Baca juga: Kemenag Kalsel Belum Terima Kronologi Dua Siswa MTs Al Furqon Banjarmasin Tewas Saat Kemah Akbar
Baca juga: Kebakaran Terjadi di Rawasari 14 Banjarmasin, Sumber Air Sulit
“Dinas Kesehatan tidak bisa berjalan sendirian tanpa dukungan dinas sosial, dinas pendidikan, para camat hingga aparat desa. Sinergi lintas sektor adalah suatu keharusan,” tegasnya.
Selain penanganan, ia menilai stigma terhadap orang dengan gangguan jiwa masih menjadi tantangan.

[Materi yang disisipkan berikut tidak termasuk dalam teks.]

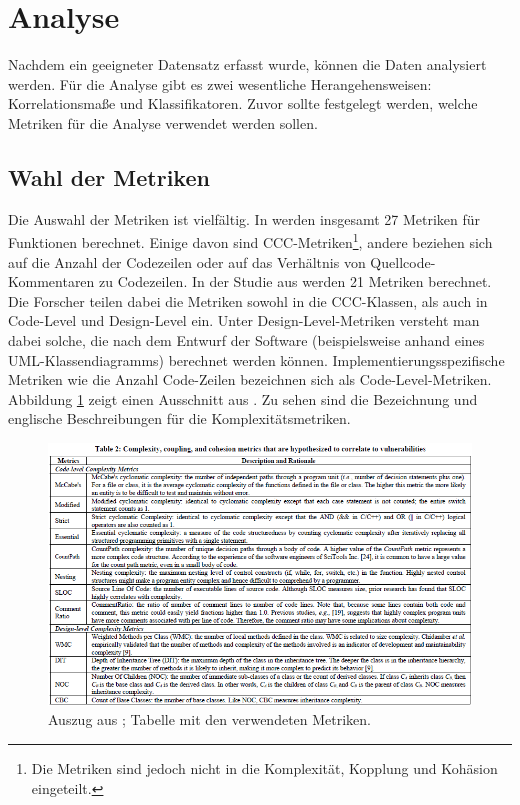 \section{Analyse}
\label{sec:analyse}
Nachdem ein geeigneter Datensatz erfasst wurde, können die Daten analysiert werden.
Für die Analyse gibt es zwei wesentliche Herangehensweisen: Korrelationsmaße und Klassifikatoren.
Zuvor sollte festgelegt werden, welche Metriken für die Analyse verwendet werden sollen.

\subsection{Wahl der Metriken}
Die Auswahl der Metriken ist vielfältig.
In \cite{alves_et_al} werden insgesamt 27 Metriken für Funktionen berechnet.
Einige davon sind CCC-Metriken\footnote{Die Metriken sind jedoch nicht in die Komplexität, Kopplung und Kohäsion eingeteilt.}, andere beziehen sich auf die Anzahl der Codezeilen oder auf das Verhältnis von Quellcode-Kommentaren zu Codezeilen.
In der Studie aus \cite{chowdhury_zulkernine_2009} werden 21 Metriken berechnet.
Die Forscher teilen dabei die Metriken sowohl in die CCC-Klassen, als auch in Code-Level und Design-Level ein.
Unter Design-Level-Metriken versteht man dabei solche, die nach dem Entwurf der Software (beispielsweise anhand eines UML-Klassendiagramms) berechnet werden können.
Implementierungsspezifische Metriken wie die Anzahl Code-Zeilen bezeichnen sich als Code-Level-Metriken.
Abbildung \ref{fig:chowdhury_metrics} zeigt einen Ausschnitt aus \cite{chowdhury_zulkernine_2010}.
Zu sehen sind die Bezeichnung und englische Beschreibungen für die Komplexitätsmetriken.
\begin{figure}
	\includegraphics[width=\textwidth]{img/chowdhury_metrics.png}
	\caption{Auszug aus \cite{chowdhury_zulkernine_2010}; Tabelle mit den verwendeten Metriken.}
	\label{fig:chowdhury_metrics}
\end{figure}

Anggapan gangguan jiwa merupakan aib dapat membuat penderita justru dikucilkan dari lingkungan.
“Tantangan terbesar kita adalah stigma yang menganggap gangguan jiwa sebagai aib. Di sinilah peran TPKJM,” ungkapnya.
Habib Idrus meminta TPKJM mengambil peran untuk mengubah pandangan tersebut di tengah masyarakat.
”Kita harus menjadi agen perubahan yang mengedukasi masyarakat bahwa gangguan jiwa adalah penyakit yang bisa diobati dan dikendalikan, bukan sesuatu yang harus dikucilkan,” pesannya.
Di sisi lain, jumlah warga yang mengalami gangguan kejiwaan di Kabupaten Banjar tercatat mencapai 1.153 orang berdasarkan data terakhir Dinas Kesehatan Kabupaten Banjar.
Kepala Dinas Kesehatan Kabupaten Banjar H Noripansyah mengatakan, jumlah tersebut masih berpotensi bertambah karena belum seluruh kasus gangguan kejiwaan terlaporkan.
“Masih ada beberapa yang dipasung. Mudah-mudahan bisa kita tindak lanjuti lebih baik lagi,” ujarnya.